TASK BRIEF: In the entries that follow, the line with "- [Minikube](https://github.com/kubernetes/minikube)" opens the range and the line with "- First you" closes it; repeat that range exactly, both lines included.

========

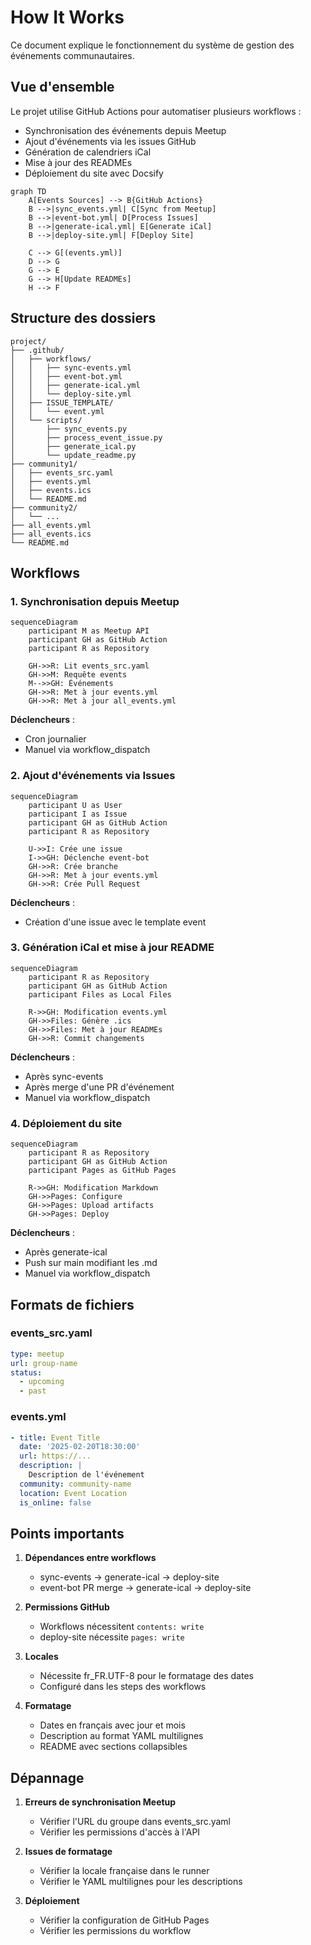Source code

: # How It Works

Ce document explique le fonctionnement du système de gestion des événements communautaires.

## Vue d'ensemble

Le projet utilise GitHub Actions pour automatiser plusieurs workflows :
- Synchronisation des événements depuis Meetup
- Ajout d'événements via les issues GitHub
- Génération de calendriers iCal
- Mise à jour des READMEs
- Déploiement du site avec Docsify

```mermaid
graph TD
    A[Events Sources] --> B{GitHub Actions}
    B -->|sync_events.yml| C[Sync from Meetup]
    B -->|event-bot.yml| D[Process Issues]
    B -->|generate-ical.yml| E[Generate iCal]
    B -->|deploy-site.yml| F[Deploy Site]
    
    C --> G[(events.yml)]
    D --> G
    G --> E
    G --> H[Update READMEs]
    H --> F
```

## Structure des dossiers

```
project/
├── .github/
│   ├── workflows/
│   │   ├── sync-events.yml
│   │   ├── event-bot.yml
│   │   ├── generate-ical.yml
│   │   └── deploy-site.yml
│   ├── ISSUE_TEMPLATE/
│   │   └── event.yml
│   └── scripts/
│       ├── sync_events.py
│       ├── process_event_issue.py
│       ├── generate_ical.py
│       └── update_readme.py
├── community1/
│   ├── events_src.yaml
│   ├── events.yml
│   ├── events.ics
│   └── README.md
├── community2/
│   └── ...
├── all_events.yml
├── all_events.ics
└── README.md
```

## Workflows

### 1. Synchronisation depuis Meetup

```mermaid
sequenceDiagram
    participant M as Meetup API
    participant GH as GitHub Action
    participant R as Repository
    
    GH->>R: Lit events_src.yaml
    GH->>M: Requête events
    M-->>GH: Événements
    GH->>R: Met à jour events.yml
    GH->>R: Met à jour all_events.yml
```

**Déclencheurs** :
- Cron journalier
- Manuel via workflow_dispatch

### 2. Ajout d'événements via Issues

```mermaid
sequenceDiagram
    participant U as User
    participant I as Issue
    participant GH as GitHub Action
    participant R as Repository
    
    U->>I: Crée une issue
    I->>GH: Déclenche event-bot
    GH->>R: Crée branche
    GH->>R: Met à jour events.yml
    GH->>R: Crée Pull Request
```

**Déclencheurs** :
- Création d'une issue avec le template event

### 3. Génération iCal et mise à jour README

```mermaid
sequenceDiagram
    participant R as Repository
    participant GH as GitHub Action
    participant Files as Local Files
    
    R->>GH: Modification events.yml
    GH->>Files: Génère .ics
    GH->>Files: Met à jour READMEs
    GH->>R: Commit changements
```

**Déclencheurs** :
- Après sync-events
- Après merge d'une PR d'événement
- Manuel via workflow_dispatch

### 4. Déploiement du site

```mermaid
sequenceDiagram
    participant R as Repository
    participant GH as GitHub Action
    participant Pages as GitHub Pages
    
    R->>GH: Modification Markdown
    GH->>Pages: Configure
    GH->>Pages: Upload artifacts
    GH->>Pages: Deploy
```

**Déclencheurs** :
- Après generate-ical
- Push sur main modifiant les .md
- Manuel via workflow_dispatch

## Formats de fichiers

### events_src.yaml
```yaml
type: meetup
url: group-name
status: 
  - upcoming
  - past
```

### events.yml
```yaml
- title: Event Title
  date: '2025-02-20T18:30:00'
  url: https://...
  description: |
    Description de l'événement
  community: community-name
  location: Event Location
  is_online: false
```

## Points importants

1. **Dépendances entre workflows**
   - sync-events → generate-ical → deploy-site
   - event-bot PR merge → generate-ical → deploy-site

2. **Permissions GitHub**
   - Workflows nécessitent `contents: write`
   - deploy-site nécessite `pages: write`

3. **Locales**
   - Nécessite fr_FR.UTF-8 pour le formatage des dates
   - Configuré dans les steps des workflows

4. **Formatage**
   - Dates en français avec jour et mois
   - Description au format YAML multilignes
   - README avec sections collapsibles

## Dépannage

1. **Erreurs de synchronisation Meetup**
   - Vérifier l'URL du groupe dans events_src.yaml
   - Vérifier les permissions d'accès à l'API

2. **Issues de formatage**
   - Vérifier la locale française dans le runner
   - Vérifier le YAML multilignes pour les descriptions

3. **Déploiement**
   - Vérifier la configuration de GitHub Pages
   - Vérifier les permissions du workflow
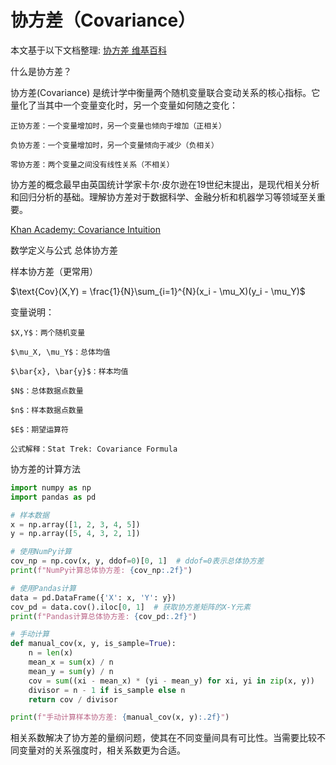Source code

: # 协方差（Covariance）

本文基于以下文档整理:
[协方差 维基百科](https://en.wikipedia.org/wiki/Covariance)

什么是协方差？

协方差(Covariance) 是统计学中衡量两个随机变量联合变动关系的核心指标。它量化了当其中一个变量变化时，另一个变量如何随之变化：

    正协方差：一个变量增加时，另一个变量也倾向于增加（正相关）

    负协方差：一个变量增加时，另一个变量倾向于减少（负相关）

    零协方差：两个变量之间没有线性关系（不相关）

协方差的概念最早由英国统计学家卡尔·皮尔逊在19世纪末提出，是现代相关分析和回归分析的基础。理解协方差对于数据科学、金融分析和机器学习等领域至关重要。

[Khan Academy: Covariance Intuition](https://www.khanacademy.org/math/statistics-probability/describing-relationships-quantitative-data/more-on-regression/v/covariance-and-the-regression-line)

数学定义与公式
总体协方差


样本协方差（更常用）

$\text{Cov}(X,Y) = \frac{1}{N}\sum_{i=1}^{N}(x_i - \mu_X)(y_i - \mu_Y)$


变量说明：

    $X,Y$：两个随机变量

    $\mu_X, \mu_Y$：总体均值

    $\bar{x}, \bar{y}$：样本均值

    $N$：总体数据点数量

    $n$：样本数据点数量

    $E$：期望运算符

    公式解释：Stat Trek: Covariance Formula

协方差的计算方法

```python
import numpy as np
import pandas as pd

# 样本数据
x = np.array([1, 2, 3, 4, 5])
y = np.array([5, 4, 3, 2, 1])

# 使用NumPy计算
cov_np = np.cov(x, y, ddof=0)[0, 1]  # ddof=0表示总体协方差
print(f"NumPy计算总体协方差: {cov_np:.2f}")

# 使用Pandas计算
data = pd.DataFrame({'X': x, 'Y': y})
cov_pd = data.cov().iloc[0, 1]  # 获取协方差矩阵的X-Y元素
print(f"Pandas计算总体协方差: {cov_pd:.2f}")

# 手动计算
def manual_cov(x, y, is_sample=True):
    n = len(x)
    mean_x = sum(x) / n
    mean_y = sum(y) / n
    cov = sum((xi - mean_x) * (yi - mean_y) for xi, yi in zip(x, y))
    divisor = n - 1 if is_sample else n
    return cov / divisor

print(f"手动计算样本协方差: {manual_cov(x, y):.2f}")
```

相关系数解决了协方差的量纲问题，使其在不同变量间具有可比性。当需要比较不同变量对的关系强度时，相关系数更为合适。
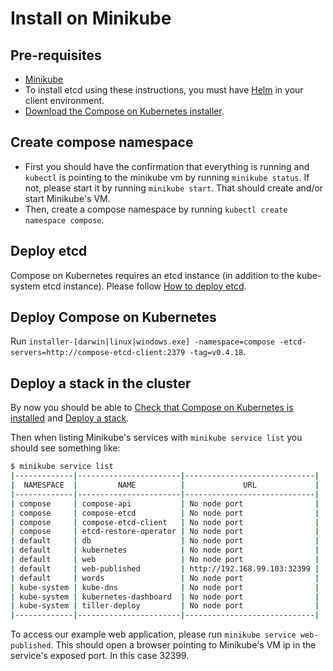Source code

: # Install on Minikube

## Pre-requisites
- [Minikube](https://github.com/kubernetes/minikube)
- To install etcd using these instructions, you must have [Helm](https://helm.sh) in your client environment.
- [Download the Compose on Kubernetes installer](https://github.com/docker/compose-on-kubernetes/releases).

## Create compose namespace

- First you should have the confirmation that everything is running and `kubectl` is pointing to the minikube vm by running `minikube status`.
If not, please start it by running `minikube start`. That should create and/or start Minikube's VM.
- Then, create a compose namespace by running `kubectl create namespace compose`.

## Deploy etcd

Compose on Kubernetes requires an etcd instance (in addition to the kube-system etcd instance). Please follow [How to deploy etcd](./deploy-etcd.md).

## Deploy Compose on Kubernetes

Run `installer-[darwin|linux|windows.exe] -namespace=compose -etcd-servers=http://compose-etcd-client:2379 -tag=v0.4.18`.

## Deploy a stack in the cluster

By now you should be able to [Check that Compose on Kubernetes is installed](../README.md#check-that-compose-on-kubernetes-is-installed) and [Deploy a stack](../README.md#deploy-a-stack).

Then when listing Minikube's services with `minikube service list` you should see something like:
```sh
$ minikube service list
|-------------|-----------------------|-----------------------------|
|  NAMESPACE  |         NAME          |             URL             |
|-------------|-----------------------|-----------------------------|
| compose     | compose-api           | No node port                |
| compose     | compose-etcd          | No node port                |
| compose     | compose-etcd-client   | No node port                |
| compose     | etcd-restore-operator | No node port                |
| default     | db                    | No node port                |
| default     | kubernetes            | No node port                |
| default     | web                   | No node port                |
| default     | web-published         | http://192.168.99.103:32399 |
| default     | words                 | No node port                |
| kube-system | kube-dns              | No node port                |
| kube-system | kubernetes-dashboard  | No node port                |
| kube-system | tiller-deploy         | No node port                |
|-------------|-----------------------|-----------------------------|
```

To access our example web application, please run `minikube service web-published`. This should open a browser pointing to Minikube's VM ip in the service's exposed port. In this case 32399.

========

TASK RESPONSE:
- [Minikube](https://github.com/kubernetes/minikube)
- To install etcd using these instructions, you must have [Helm](https://helm.sh) in your client environment.
- [Download the Compose on Kubernetes installer](https://github.com/docker/compose-on-kubernetes/releases).

## Create compose namespace

- First you should have the confirmation that everything is running and `kubectl` is pointing to the minikube vm by running `minikube status`.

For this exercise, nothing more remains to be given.